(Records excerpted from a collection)
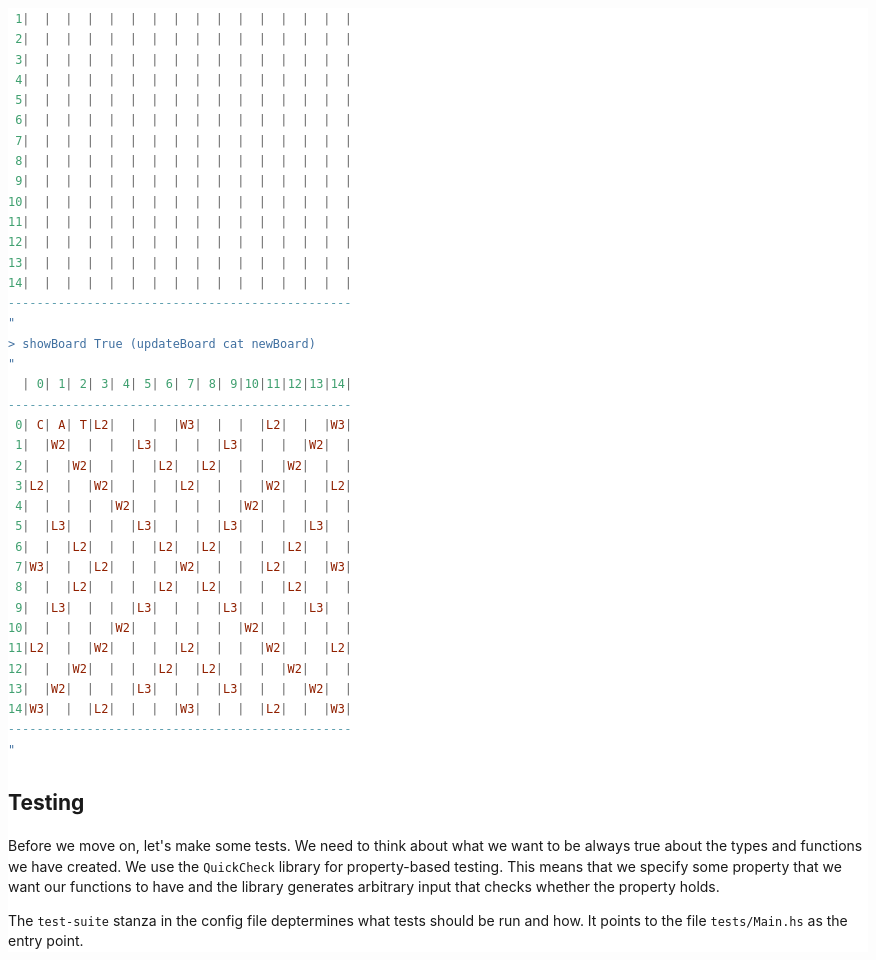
 ```haskell
 1|  |  |  |  |  |  |  |  |  |  |  |  |  |  |  |
 2|  |  |  |  |  |  |  |  |  |  |  |  |  |  |  |
 3|  |  |  |  |  |  |  |  |  |  |  |  |  |  |  |
 4|  |  |  |  |  |  |  |  |  |  |  |  |  |  |  |
 5|  |  |  |  |  |  |  |  |  |  |  |  |  |  |  |
 6|  |  |  |  |  |  |  |  |  |  |  |  |  |  |  |
 7|  |  |  |  |  |  |  |  |  |  |  |  |  |  |  |
 8|  |  |  |  |  |  |  |  |  |  |  |  |  |  |  |
 9|  |  |  |  |  |  |  |  |  |  |  |  |  |  |  |
10|  |  |  |  |  |  |  |  |  |  |  |  |  |  |  |
11|  |  |  |  |  |  |  |  |  |  |  |  |  |  |  |
12|  |  |  |  |  |  |  |  |  |  |  |  |  |  |  |
13|  |  |  |  |  |  |  |  |  |  |  |  |  |  |  |
14|  |  |  |  |  |  |  |  |  |  |  |  |  |  |  |
------------------------------------------------
"
> showBoard True (updateBoard cat newBoard)
"
  | 0| 1| 2| 3| 4| 5| 6| 7| 8| 9|10|11|12|13|14|
------------------------------------------------
 0| C| A| T|L2|  |  |  |W3|  |  |  |L2|  |  |W3|
 1|  |W2|  |  |  |L3|  |  |  |L3|  |  |  |W2|  |
 2|  |  |W2|  |  |  |L2|  |L2|  |  |  |W2|  |  |
 3|L2|  |  |W2|  |  |  |L2|  |  |  |W2|  |  |L2|
 4|  |  |  |  |W2|  |  |  |  |  |W2|  |  |  |  |
 5|  |L3|  |  |  |L3|  |  |  |L3|  |  |  |L3|  |
 6|  |  |L2|  |  |  |L2|  |L2|  |  |  |L2|  |  |
 7|W3|  |  |L2|  |  |  |W2|  |  |  |L2|  |  |W3|
 8|  |  |L2|  |  |  |L2|  |L2|  |  |  |L2|  |  |
 9|  |L3|  |  |  |L3|  |  |  |L3|  |  |  |L3|  |
10|  |  |  |  |W2|  |  |  |  |  |W2|  |  |  |  |
11|L2|  |  |W2|  |  |  |L2|  |  |  |W2|  |  |L2|
12|  |  |W2|  |  |  |L2|  |L2|  |  |  |W2|  |  |
13|  |W2|  |  |  |L3|  |  |  |L3|  |  |  |W2|  |
14|W3|  |  |L2|  |  |  |W3|  |  |  |L2|  |  |W3|
------------------------------------------------
"
```

## Testing

Before we move on, let's make some tests. We need to think about what
we want to be always true about the types and functions we have
created. We use the `QuickCheck` library for property-based testing. This
means that we specify some property that we want our functions to have and
the library generates arbitrary input that checks whether the property
holds.

The `test-suite` stanza in the config file deptermines what tests should
be run and how. It points to the file `tests/Main.hs` as the entry point.
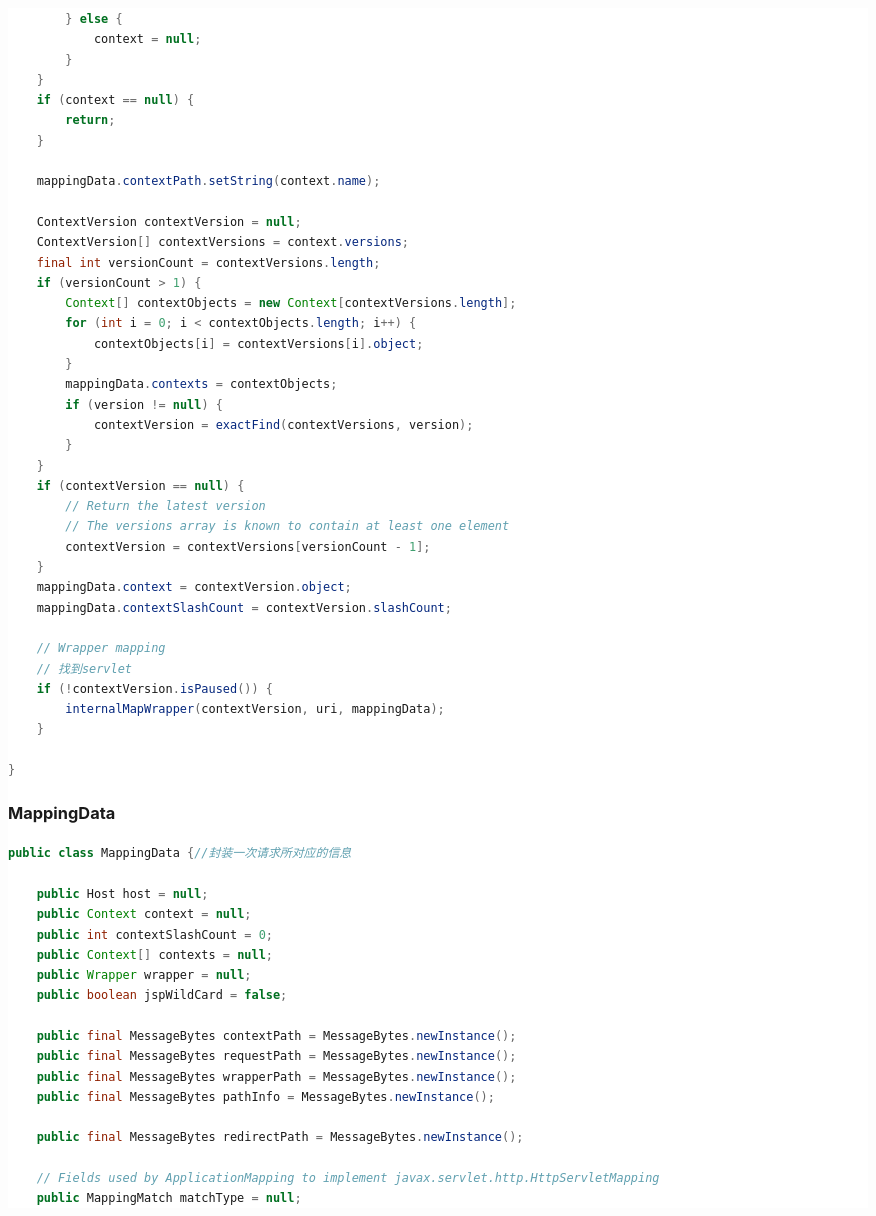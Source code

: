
 ```java
        } else {
            context = null;
        }
    }
    if (context == null) {
        return;
    }

    mappingData.contextPath.setString(context.name);

    ContextVersion contextVersion = null;
    ContextVersion[] contextVersions = context.versions;
    final int versionCount = contextVersions.length;
    if (versionCount > 1) {
        Context[] contextObjects = new Context[contextVersions.length];
        for (int i = 0; i < contextObjects.length; i++) {
            contextObjects[i] = contextVersions[i].object;
        }
        mappingData.contexts = contextObjects;
        if (version != null) {
            contextVersion = exactFind(contextVersions, version);
        }
    }
    if (contextVersion == null) {
        // Return the latest version
        // The versions array is known to contain at least one element
        contextVersion = contextVersions[versionCount - 1];
    }
    mappingData.context = contextVersion.object;
    mappingData.contextSlashCount = contextVersion.slashCount;

    // Wrapper mapping
    // 找到servlet
    if (!contextVersion.isPaused()) {
        internalMapWrapper(contextVersion, uri, mappingData);
    }

}
```

### MappingData

```java
public class MappingData {//封装一次请求所对应的信息

    public Host host = null;
    public Context context = null;
    public int contextSlashCount = 0;
    public Context[] contexts = null;
    public Wrapper wrapper = null;
    public boolean jspWildCard = false;

    public final MessageBytes contextPath = MessageBytes.newInstance();
    public final MessageBytes requestPath = MessageBytes.newInstance();
    public final MessageBytes wrapperPath = MessageBytes.newInstance();
    public final MessageBytes pathInfo = MessageBytes.newInstance();

    public final MessageBytes redirectPath = MessageBytes.newInstance();

    // Fields used by ApplicationMapping to implement javax.servlet.http.HttpServletMapping
    public MappingMatch matchType = null;
```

### Work task
After reading the records above, give the number of lines that include "about", and add nothing else.

### Solved exercise
2